Maybe I misunderstand how this works, but if a correct prediction is made by 1 genius and 100 cranks, making this prediction should still be treated as a smart thing. Because:

  • punishing the right answer just feels wrong;
  • you are not supposed to perfectly distinguish between geniuses and cranks based on one prediction;
  • if you evaluate many different predictions, then the crank will randomly succeed at one and fail at hundred, resulting in a negative score, while the genius will succeed at many and fail at a few, resulting in a positive score, so now everything works as expected.

It seems like a base-rate fallacy. Assuming that geniuses are generally better at predictions than cranks, the explanation why the difficult correct prediction was made by 1 genius and 100 cranks is that the population contains maybe 10 geniuses and 100 000 cranks, and on a specific hard answer, the genius has a 10% chance of success by thinking hard, and the crank has a 0.1% of success by choosing a random thing to believe.

But this means that awarding the "correctness point" to the 1 genius and 100 cranks is okay in long term, because the genius will keep collecting points, but for the crank it was the only point earned for a long time.

comment by eapache (evan-huus) · 2020-06-04T20:22:24.031Z · score: 1 (1 votes) · LW(p) · GW(p)

I think your understanding is generally correct. The failure case I see is where people say "this problem was really really really hard, instead of one point, I'm going to award one thousand correctness points to everyone who predicted it", and then end up surprised that most of those people still turn out to be cranks.

comment by AllAmericanBreakfast · 2020-06-04T15:53:59.682Z · score: 3 (3 votes) · LW(p) · GW(p)

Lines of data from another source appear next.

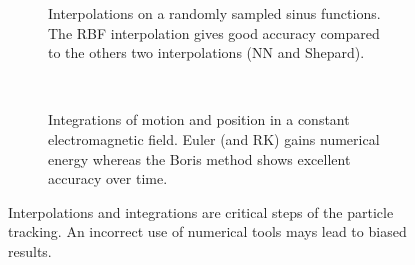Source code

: \begin{figure}[!h]
	\begin{subfigure}[t]{0.5\textwidth}
		
		\caption{Interpolations on a randomly sampled sinus functions. The RBF interpolation gives good accuracy compared to the others two interpolations (NN and Shepard).}
		\label{chap3:interpolation}
	\end{subfigure}
	~
	\begin{subfigure}[t]{0.5\textwidth}
		
		\caption{Integrations of motion and position in a constant electromagnetic field. Euler (and RK) gains numerical energy whereas the Boris method shows excellent accuracy over time.}
		\label{chap3:integration}
	\end{subfigure}
	\caption[Interpolations and integrations are critical steps of the particle tracking]{Interpolations and integrations are critical steps of the particle tracking. An incorrect use of numerical tools mays lead to biased results.}
	\label{chap3:TrackingPitfalls}
\end{figure}
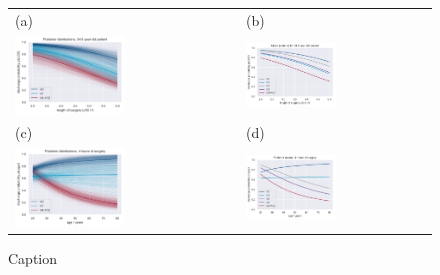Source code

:\begin{figure}
    \centering
    \begin{tabular}{ll}
(a)  & (b) \\
\includegraphics[width=0.5\textwidth]{images/DS19fk1_c0__p_LoS__model_B__traces_V0_V4-12__age_mean.png}&
\includegraphics[width=0.5\textwidth]{images/DS19fk1_c0__p_LoS__model_B__mean__age_mean.pdf}\\
(c) & (d) \\
\includegraphics[width=0.5\textwidth]{images/DS19fk1_c0__p_age__model_B__traces__LoS_4h.png}&
\includegraphics[width=0.5\textwidth]{images/DS19fk1_c0__p_age__model_B__mean__LoS_4h.pdf}\\
\end{tabular}
    \caption{Caption}
    \label{fig:posterior}
\end{figure}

You can filter out some of the cranks by checking the forecaster's reasoning, data, credentials, and track record, by looking for a consensus of similarly-qualified people, and by taking the incentives of the forecasters into account. But this comes with its own problems:

To a non-expert, it's hard to tell to what degree an expert's area of specialization overlaps with the question at hand. Is a hospital administrator a trustworthy source of guidance on the risk that a novel coronavirus turns into a pandemic?

To a non-expert, easy questions look hard, and hard questions sometimes look easy. [LW · GW] Can we distinguish between the two?

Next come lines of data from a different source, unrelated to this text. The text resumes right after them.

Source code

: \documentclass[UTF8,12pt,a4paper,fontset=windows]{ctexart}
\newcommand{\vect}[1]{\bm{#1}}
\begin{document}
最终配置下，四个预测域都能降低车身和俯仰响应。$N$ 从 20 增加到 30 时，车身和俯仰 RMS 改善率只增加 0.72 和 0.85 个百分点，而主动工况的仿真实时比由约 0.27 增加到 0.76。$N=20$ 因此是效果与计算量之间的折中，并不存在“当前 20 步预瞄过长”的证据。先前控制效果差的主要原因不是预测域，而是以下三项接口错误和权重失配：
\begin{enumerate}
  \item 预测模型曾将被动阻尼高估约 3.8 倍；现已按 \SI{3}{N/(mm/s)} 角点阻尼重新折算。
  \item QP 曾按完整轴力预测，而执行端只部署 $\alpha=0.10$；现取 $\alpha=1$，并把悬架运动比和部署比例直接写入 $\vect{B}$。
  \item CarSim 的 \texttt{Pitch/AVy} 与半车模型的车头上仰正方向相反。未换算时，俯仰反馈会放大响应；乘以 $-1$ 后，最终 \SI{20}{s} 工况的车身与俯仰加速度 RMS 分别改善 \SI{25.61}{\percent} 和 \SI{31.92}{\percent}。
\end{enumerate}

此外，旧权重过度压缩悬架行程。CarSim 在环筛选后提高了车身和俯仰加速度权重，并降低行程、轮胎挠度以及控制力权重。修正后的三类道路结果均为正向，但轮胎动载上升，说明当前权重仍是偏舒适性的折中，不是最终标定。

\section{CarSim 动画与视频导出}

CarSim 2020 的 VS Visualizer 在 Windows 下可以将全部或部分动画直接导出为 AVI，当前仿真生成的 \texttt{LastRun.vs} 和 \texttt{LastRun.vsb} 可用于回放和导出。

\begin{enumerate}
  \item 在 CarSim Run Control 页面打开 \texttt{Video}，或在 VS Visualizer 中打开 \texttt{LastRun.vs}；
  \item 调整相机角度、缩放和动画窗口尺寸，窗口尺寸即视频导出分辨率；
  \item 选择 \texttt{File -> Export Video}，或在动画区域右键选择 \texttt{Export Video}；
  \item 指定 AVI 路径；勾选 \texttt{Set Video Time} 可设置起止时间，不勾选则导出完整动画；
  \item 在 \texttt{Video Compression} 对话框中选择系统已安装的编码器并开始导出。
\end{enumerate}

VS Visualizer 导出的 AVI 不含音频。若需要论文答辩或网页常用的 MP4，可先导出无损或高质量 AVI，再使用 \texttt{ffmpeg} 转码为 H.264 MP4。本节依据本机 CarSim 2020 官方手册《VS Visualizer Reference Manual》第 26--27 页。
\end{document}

To a non-expert, it's hard to tell whether an expert consensus is really what it seems, or whether it's coalition-building by a political faction under the cloak of "objectivity."

These are just a few examples.

In the end, you have to decide whether it's easier to check the forecaster's reasoning or their trustworthiness.

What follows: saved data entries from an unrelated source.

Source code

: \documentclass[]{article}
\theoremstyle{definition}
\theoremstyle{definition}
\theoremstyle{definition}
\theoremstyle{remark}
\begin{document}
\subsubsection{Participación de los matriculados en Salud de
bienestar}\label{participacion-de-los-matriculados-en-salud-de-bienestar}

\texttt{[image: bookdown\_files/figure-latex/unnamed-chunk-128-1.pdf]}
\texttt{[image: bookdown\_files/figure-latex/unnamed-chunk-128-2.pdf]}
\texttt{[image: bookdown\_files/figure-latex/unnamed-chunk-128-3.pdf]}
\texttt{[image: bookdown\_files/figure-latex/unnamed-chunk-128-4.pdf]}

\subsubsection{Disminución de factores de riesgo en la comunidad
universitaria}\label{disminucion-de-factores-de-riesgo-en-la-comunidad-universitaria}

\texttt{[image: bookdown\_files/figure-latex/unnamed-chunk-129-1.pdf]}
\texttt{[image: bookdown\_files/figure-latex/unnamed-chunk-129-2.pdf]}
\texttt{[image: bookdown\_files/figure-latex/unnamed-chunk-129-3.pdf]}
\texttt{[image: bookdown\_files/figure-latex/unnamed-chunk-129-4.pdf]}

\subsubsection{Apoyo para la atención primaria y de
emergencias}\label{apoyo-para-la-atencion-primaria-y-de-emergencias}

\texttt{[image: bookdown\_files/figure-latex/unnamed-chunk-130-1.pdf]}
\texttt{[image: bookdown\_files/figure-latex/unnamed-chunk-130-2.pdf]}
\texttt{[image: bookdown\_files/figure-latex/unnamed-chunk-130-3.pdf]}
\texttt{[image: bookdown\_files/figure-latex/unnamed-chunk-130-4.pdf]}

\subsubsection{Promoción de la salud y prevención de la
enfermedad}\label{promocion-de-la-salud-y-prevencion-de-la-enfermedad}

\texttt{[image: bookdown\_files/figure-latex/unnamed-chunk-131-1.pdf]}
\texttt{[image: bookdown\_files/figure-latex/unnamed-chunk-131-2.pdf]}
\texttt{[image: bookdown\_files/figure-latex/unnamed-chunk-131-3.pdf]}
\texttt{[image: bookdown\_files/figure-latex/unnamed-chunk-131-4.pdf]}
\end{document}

comment by Pattern · 2020-06-04T16:40:17.564Z · score: 2 (1 votes) · LW(p) · GW(p)

It seems like a better model to say the strategies are:

1. Does (respectable source) say I should panic?

2. Researching a thing to see how serious it is.


So it's less "pessimism" and more people trying to ring the alarm earlier. Your perceived high quality sources may have good track records - but if they're all correlated (possibly from talking to each other and reaching a consensus), then looking at an independent source gives more information than looking at another one of them.


Are earlier alarms useful? Yes, but they go off more often, so more filtering is needed (since it hasn't been done before hand to the same standards).